EXERCISE DETAILS: Only the pictures are to be omitted; everything else in the listing must be reproduced exactly.

[Start of section]

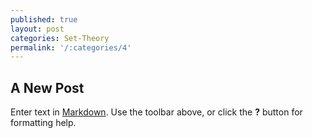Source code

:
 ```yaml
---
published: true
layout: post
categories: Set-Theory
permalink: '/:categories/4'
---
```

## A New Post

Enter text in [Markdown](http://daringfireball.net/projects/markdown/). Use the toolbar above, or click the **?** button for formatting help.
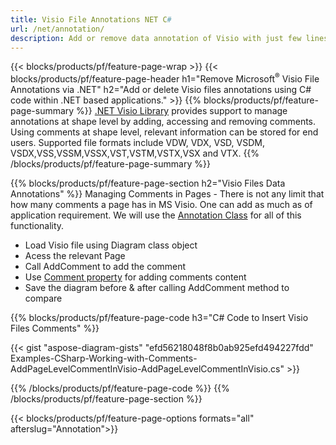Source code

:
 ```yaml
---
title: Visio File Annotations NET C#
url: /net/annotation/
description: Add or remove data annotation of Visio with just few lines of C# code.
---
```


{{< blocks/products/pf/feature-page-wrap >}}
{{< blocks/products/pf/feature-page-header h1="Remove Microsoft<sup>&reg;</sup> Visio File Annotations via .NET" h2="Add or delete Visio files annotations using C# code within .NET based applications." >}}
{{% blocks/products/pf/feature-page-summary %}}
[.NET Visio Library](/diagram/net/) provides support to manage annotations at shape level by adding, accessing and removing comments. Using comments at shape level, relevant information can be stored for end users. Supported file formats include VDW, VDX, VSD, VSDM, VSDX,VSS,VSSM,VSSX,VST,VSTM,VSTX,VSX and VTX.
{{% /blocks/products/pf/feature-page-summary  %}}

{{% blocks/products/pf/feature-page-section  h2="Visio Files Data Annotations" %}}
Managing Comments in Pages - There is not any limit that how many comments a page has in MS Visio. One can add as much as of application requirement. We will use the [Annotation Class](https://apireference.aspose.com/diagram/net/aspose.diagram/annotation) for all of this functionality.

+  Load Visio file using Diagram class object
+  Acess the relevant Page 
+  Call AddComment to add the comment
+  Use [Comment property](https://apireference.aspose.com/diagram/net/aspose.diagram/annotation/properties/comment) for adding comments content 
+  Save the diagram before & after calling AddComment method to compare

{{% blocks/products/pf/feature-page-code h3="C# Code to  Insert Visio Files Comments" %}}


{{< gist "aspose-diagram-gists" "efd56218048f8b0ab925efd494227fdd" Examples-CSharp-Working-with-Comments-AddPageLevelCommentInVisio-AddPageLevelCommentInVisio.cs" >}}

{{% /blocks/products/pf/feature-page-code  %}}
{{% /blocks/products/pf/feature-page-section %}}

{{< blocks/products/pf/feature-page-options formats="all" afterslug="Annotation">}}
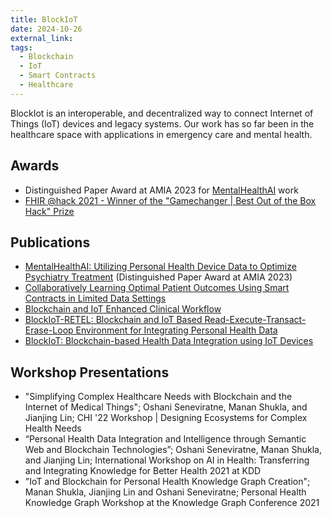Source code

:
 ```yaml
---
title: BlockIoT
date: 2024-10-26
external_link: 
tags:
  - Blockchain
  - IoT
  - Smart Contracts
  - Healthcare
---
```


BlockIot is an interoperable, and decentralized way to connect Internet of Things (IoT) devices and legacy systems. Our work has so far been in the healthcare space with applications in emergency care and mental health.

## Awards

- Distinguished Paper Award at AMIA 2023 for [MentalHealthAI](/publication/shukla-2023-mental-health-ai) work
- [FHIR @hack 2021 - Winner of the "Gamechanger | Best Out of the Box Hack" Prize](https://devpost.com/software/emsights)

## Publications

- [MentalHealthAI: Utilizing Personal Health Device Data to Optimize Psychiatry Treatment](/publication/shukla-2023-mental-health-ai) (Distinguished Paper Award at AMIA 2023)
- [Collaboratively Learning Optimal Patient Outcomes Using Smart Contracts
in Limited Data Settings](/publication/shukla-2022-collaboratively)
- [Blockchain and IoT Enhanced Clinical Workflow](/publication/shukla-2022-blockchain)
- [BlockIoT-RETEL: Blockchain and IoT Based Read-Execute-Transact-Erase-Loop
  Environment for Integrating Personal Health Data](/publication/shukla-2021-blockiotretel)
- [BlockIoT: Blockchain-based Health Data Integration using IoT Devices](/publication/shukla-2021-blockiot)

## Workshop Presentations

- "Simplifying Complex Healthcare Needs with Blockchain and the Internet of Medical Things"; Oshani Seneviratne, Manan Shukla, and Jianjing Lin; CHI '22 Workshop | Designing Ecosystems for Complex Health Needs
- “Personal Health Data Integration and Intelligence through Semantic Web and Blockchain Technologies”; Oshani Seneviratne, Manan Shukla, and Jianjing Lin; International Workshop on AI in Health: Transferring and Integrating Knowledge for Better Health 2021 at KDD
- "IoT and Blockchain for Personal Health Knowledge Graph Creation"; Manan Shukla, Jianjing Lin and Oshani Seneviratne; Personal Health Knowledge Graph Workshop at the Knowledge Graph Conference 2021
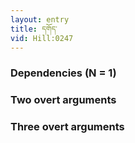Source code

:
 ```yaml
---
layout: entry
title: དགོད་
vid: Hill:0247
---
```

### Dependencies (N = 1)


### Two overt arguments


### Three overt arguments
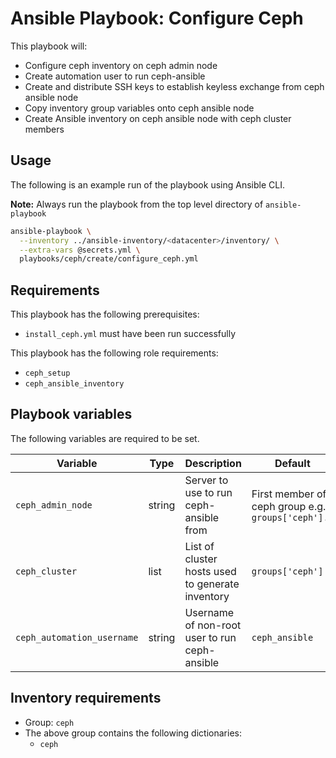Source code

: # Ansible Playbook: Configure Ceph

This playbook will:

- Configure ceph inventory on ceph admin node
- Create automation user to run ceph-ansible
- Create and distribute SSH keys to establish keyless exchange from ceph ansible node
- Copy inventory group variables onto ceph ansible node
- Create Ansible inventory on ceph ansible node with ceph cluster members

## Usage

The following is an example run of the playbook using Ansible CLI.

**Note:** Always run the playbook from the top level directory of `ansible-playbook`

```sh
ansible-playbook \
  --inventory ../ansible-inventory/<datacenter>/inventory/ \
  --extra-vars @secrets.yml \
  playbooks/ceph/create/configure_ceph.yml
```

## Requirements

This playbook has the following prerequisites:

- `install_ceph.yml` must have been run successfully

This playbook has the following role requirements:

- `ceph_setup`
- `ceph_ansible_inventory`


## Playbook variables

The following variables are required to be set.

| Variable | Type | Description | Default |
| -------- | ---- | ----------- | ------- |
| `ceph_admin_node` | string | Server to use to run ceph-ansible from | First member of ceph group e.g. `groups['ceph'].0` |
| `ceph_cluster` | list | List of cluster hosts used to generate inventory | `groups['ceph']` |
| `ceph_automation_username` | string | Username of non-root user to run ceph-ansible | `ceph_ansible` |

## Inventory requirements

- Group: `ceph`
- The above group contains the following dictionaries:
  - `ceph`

[End of section]

EXERCISE SOLUTION:
Source code

:
 ```yaml
---
published: true
layout: post
categories: Set-Theory
permalink: '/:categories/4'
---
```

## A New Post

Enter text in [Markdown](http://daringfireball.net/projects/markdown/). Use the toolbar above, or click the **?** button for formatting help.
Source code

:
 ```yaml
---
title: Visio File Annotations NET C#
url: /net/annotation/
description: Add or remove data annotation of Visio with just few lines of C# code.
---
```


{{< blocks/products/pf/feature-page-wrap >}}
{{< blocks/products/pf/feature-page-header h1="Remove Microsoft<sup>&reg;</sup> Visio File Annotations via .NET" h2="Add or delete Visio files annotations using C# code within .NET based applications." >}}
{{% blocks/products/pf/feature-page-summary %}}
[.NET Visio Library](/diagram/net/) provides support to manage annotations at shape level by adding, accessing and removing comments. Using comments at shape level, relevant information can be stored for end users. Supported file formats include VDW, VDX, VSD, VSDM, VSDX,VSS,VSSM,VSSX,VST,VSTM,VSTX,VSX and VTX.
{{% /blocks/products/pf/feature-page-summary  %}}

{{% blocks/products/pf/feature-page-section  h2="Visio Files Data Annotations" %}}
Managing Comments in Pages - There is not any limit that how many comments a page has in MS Visio. One can add as much as of application requirement. We will use the [Annotation Class](https://apireference.aspose.com/diagram/net/aspose.diagram/annotation) for all of this functionality.

+  Load Visio file using Diagram class object
+  Acess the relevant Page 
+  Call AddComment to add the comment
+  Use [Comment property](https://apireference.aspose.com/diagram/net/aspose.diagram/annotation/properties/comment) for adding comments content 
+  Save the diagram before & after calling AddComment method to compare

{{% blocks/products/pf/feature-page-code h3="C# Code to  Insert Visio Files Comments" %}}


{{< gist "aspose-diagram-gists" "efd56218048f8b0ab925efd494227fdd" Examples-CSharp-Working-with-Comments-AddPageLevelCommentInVisio-AddPageLevelCommentInVisio.cs" >}}

{{% /blocks/products/pf/feature-page-code  %}}
{{% /blocks/products/pf/feature-page-section %}}

{{< blocks/products/pf/feature-page-options formats="all" afterslug="Annotation">}}
Source code

:
 ```yaml
---
title: BlockIoT
date: 2024-10-26
external_link: 
tags:
  - Blockchain
  - IoT
  - Smart Contracts
  - Healthcare
---
```


BlockIot is an interoperable, and decentralized way to connect Internet of Things (IoT) devices and legacy systems. Our work has so far been in the healthcare space with applications in emergency care and mental health.

## Awards

- Distinguished Paper Award at AMIA 2023 for [MentalHealthAI](/publication/shukla-2023-mental-health-ai) work
- [FHIR @hack 2021 - Winner of the "Gamechanger | Best Out of the Box Hack" Prize](https://devpost.com/software/emsights)

## Publications

- [MentalHealthAI: Utilizing Personal Health Device Data to Optimize Psychiatry Treatment](/publication/shukla-2023-mental-health-ai) (Distinguished Paper Award at AMIA 2023)
- [Collaboratively Learning Optimal Patient Outcomes Using Smart Contracts
in Limited Data Settings](/publication/shukla-2022-collaboratively)
- [Blockchain and IoT Enhanced Clinical Workflow](/publication/shukla-2022-blockchain)
- [BlockIoT-RETEL: Blockchain and IoT Based Read-Execute-Transact-Erase-Loop
  Environment for Integrating Personal Health Data](/publication/shukla-2021-blockiotretel)
- [BlockIoT: Blockchain-based Health Data Integration using IoT Devices](/publication/shukla-2021-blockiot)

## Workshop Presentations

- "Simplifying Complex Healthcare Needs with Blockchain and the Internet of Medical Things"; Oshani Seneviratne, Manan Shukla, and Jianjing Lin; CHI '22 Workshop | Designing Ecosystems for Complex Health Needs
- “Personal Health Data Integration and Intelligence through Semantic Web and Blockchain Technologies”; Oshani Seneviratne, Manan Shukla, and Jianjing Lin; International Workshop on AI in Health: Transferring and Integrating Knowledge for Better Health 2021 at KDD
- "IoT and Blockchain for Personal Health Knowledge Graph Creation"; Manan Shukla, Jianjing Lin and Oshani Seneviratne; Personal Health Knowledge Graph Workshop at the Knowledge Graph Conference 2021
Source code

:
 ```yaml
---
layout: entry
title: དགོད་
vid: Hill:0247
---
```

### Dependencies (N = 1)


### Two overt arguments


### Three overt arguments
Source code

: # Ansible Playbook: Configure Ceph

This playbook will:

- Configure ceph inventory on ceph admin node
- Create automation user to run ceph-ansible
- Create and distribute SSH keys to establish keyless exchange from ceph ansible node
- Copy inventory group variables onto ceph ansible node
- Create Ansible inventory on ceph ansible node with ceph cluster members

## Usage

The following is an example run of the playbook using Ansible CLI.

**Note:** Always run the playbook from the top level directory of `ansible-playbook`

```sh
ansible-playbook \
  --inventory ../ansible-inventory/<datacenter>/inventory/ \
  --extra-vars @secrets.yml \
  playbooks/ceph/create/configure_ceph.yml
```

## Requirements

This playbook has the following prerequisites:

- `install_ceph.yml` must have been run successfully

This playbook has the following role requirements:

- `ceph_setup`
- `ceph_ansible_inventory`


## Playbook variables

The following variables are required to be set.

| Variable | Type | Description | Default |
| -------- | ---- | ----------- | ------- |
| `ceph_admin_node` | string | Server to use to run ceph-ansible from | First member of ceph group e.g. `groups['ceph'].0` |
| `ceph_cluster` | list | List of cluster hosts used to generate inventory | `groups['ceph']` |
| `ceph_automation_username` | string | Username of non-root user to run ceph-ansible | `ceph_ansible` |

## Inventory requirements

- Group: `ceph`
- The above group contains the following dictionaries:
  - `ceph`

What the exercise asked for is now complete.